#### EXERCISE DETAILS
Once you have read the records below, print them again exactly as they stand.

#### DATASET RECORDS
^^^^^^^^^^^^^^^^
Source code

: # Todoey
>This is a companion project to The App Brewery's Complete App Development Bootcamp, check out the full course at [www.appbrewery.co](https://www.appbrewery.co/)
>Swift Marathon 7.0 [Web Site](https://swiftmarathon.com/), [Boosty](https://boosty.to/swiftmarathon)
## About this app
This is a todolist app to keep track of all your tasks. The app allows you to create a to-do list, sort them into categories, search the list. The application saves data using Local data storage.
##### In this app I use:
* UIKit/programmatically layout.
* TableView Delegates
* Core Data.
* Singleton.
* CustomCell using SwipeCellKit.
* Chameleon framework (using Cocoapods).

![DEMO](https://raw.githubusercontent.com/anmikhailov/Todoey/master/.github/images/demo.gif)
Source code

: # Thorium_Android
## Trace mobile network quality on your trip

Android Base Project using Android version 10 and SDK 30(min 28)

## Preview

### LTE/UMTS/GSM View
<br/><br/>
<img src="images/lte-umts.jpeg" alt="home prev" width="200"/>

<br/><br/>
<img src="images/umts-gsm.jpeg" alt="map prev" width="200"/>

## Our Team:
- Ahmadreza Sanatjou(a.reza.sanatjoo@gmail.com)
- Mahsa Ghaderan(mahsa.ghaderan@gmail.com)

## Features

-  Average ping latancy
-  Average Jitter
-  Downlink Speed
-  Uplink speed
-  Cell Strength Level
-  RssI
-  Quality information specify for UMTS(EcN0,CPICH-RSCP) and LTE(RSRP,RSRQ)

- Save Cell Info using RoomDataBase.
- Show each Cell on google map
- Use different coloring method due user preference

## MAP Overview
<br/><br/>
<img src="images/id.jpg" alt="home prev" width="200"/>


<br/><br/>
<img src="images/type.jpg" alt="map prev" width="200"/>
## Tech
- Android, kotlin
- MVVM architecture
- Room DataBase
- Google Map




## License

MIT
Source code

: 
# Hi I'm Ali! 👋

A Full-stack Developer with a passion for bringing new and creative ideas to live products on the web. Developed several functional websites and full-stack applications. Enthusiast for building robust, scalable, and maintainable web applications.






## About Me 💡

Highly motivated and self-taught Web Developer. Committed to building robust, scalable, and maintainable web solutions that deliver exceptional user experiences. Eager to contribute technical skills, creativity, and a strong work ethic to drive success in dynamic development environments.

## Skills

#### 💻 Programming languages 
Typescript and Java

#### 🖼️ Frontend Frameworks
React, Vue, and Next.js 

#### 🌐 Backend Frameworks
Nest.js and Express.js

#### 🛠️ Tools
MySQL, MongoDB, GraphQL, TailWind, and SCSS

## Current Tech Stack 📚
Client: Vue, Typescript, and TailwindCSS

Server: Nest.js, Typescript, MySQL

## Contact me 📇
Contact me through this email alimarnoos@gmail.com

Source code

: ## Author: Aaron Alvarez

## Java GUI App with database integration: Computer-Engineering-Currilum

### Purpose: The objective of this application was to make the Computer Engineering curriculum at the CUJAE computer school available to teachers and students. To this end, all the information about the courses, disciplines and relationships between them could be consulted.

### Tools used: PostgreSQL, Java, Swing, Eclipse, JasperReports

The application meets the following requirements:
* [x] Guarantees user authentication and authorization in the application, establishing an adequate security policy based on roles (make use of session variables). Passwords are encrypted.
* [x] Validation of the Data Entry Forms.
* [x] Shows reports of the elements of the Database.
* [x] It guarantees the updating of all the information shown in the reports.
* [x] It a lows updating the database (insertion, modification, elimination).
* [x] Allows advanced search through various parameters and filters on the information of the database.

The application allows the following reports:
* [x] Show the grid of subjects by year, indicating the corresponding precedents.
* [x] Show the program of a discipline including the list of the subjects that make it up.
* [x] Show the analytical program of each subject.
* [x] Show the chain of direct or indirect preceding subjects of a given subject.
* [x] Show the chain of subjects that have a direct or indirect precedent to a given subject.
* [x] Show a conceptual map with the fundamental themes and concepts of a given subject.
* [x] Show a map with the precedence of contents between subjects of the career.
^^^^^^^^^^^^^^^^
#### WRITTEN ANSWER
Source code

: # Todoey
>This is a companion project to The App Brewery's Complete App Development Bootcamp, check out the full course at [www.appbrewery.co](https://www.appbrewery.co/)
>Swift Marathon 7.0 [Web Site](https://swiftmarathon.com/), [Boosty](https://boosty.to/swiftmarathon)
## About this app
This is a todolist app to keep track of all your tasks. The app allows you to create a to-do list, sort them into categories, search the list. The application saves data using Local data storage.
##### In this app I use:
* UIKit/programmatically layout.
* TableView Delegates
* Core Data.
* Singleton.
* CustomCell using SwipeCellKit.
* Chameleon framework (using Cocoapods).

![DEMO](https://raw.githubusercontent.com/anmikhailov/Todoey/master/.github/images/demo.gif)
Source code

: # Thorium_Android
## Trace mobile network quality on your trip

Android Base Project using Android version 10 and SDK 30(min 28)

## Preview

### LTE/UMTS/GSM View
<br/><br/>
<img src="images/lte-umts.jpeg" alt="home prev" width="200"/>

<br/><br/>
<img src="images/umts-gsm.jpeg" alt="map prev" width="200"/>

## Our Team:
- Ahmadreza Sanatjou(a.reza.sanatjoo@gmail.com)
- Mahsa Ghaderan(mahsa.ghaderan@gmail.com)

## Features

-  Average ping latancy
-  Average Jitter
-  Downlink Speed
-  Uplink speed
-  Cell Strength Level
-  RssI
-  Quality information specify for UMTS(EcN0,CPICH-RSCP) and LTE(RSRP,RSRQ)

- Save Cell Info using RoomDataBase.
- Show each Cell on google map
- Use different coloring method due user preference

## MAP Overview
<br/><br/>
<img src="images/id.jpg" alt="home prev" width="200"/>


<br/><br/>
<img src="images/type.jpg" alt="map prev" width="200"/>
## Tech
- Android, kotlin
- MVVM architecture
- Room DataBase
- Google Map




## License

MIT
Source code

: 
# Hi I'm Ali! 👋

A Full-stack Developer with a passion for bringing new and creative ideas to live products on the web. Developed several functional websites and full-stack applications. Enthusiast for building robust, scalable, and maintainable web applications.






## About Me 💡

Highly motivated and self-taught Web Developer. Committed to building robust, scalable, and maintainable web solutions that deliver exceptional user experiences. Eager to contribute technical skills, creativity, and a strong work ethic to drive success in dynamic development environments.

## Skills

#### 💻 Programming languages 
Typescript and Java

#### 🖼️ Frontend Frameworks
React, Vue, and Next.js 

#### 🌐 Backend Frameworks
Nest.js and Express.js

#### 🛠️ Tools
MySQL, MongoDB, GraphQL, TailWind, and SCSS

## Current Tech Stack 📚
Client: Vue, Typescript, and TailwindCSS

Server: Nest.js, Typescript, MySQL

## Contact me 📇
Contact me through this email alimarnoos@gmail.com

Source code

: ## Author: Aaron Alvarez

## Java GUI App with database integration: Computer-Engineering-Currilum

### Purpose: The objective of this application was to make the Computer Engineering curriculum at the CUJAE computer school available to teachers and students. To this end, all the information about the courses, disciplines and relationships between them could be consulted.

### Tools used: PostgreSQL, Java, Swing, Eclipse, JasperReports

The application meets the following requirements:
* [x] Guarantees user authentication and authorization in the application, establishing an adequate security policy based on roles (make use of session variables). Passwords are encrypted.
* [x] Validation of the Data Entry Forms.
* [x] Shows reports of the elements of the Database.
* [x] It guarantees the updating of all the information shown in the reports.
* [x] It a lows updating the database (insertion, modification, elimination).
* [x] Allows advanced search through various parameters and filters on the information of the database.

The application allows the following reports:
* [x] Show the grid of subjects by year, indicating the corresponding precedents.
* [x] Show the program of a discipline including the list of the subjects that make it up.
* [x] Show the analytical program of each subject.
* [x] Show the chain of direct or indirect preceding subjects of a given subject.
* [x] Show the chain of subjects that have a direct or indirect precedent to a given subject.
* [x] Show a conceptual map with the fundamental themes and concepts of a given subject.
* [x] Show a map with the precedence of contents between subjects of the career.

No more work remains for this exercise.